Extract all lines that hold "chapter" from the records below.

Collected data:
+--

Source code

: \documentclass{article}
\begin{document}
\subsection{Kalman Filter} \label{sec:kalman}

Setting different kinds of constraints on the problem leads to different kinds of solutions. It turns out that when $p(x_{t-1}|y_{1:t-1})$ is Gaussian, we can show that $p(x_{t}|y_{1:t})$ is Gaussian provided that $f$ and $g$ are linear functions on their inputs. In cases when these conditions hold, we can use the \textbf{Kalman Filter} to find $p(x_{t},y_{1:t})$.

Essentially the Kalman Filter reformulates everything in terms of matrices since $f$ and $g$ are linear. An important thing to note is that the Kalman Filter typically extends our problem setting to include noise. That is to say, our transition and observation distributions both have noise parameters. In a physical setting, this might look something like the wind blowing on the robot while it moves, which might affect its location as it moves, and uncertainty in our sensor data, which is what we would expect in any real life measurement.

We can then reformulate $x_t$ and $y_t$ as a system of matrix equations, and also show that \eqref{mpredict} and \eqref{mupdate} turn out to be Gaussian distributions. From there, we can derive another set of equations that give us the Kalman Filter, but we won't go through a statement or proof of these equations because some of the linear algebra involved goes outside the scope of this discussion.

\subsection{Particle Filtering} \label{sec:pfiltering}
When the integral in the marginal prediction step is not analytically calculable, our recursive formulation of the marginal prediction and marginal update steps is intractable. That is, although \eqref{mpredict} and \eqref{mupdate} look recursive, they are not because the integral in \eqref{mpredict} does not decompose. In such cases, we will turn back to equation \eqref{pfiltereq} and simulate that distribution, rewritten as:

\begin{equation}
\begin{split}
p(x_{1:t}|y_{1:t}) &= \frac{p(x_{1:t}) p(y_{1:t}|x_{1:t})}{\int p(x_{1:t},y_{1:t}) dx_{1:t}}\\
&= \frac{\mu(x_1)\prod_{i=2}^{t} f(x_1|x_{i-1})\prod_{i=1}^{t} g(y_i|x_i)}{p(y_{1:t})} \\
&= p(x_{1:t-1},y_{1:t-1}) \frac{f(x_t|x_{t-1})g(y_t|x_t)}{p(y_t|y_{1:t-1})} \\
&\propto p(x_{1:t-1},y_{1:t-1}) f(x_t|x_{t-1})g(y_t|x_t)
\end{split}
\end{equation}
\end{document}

+--

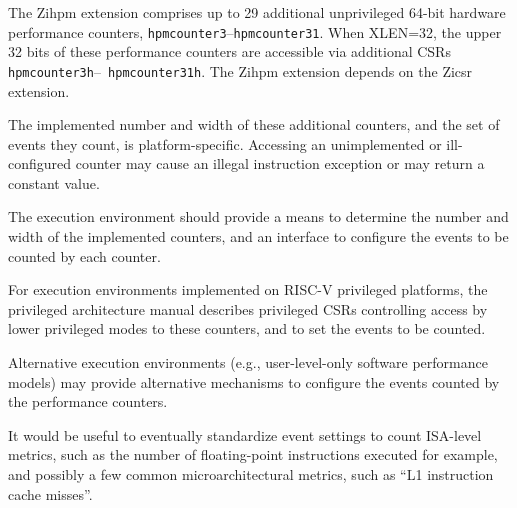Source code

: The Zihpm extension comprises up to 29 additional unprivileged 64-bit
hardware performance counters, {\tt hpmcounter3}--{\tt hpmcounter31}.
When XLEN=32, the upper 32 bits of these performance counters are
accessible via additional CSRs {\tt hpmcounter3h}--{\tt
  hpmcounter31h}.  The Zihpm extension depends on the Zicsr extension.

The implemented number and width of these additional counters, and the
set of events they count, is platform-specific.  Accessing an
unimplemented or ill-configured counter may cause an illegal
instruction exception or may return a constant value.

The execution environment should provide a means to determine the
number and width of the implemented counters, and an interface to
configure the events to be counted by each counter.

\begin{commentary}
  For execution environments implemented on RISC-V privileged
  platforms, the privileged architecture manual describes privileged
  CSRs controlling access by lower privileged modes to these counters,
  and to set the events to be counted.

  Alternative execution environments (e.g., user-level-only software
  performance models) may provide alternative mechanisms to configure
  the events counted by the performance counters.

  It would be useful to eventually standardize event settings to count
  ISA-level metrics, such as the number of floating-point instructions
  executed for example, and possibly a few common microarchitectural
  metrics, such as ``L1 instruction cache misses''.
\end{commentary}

+--

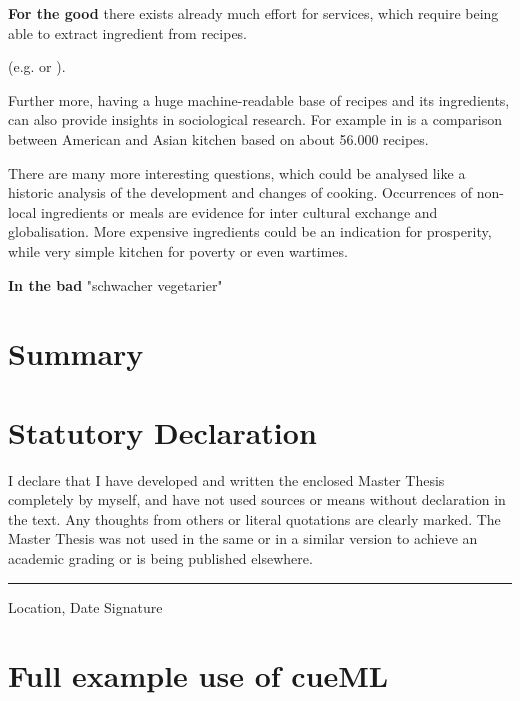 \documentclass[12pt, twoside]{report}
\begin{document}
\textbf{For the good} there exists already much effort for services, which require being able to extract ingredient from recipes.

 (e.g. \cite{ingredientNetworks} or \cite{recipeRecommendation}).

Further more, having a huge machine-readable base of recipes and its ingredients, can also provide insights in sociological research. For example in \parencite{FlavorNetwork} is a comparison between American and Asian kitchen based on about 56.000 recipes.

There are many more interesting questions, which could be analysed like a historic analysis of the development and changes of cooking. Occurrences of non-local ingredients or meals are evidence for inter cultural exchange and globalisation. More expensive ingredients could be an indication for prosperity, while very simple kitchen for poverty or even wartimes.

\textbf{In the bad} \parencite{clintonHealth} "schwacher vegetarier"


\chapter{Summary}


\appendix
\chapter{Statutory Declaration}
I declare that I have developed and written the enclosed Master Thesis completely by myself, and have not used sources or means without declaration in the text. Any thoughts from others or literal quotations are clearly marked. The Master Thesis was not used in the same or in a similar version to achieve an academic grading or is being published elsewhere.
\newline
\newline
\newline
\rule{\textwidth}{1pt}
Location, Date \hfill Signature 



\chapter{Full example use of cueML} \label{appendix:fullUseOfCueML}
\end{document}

+--

• EXPECTED ANSWER:
\chapter{Summary}
\chapter{Statutory Declaration}
\chapter{Full example use of cueML} \label{appendix:fullUseOfCueML}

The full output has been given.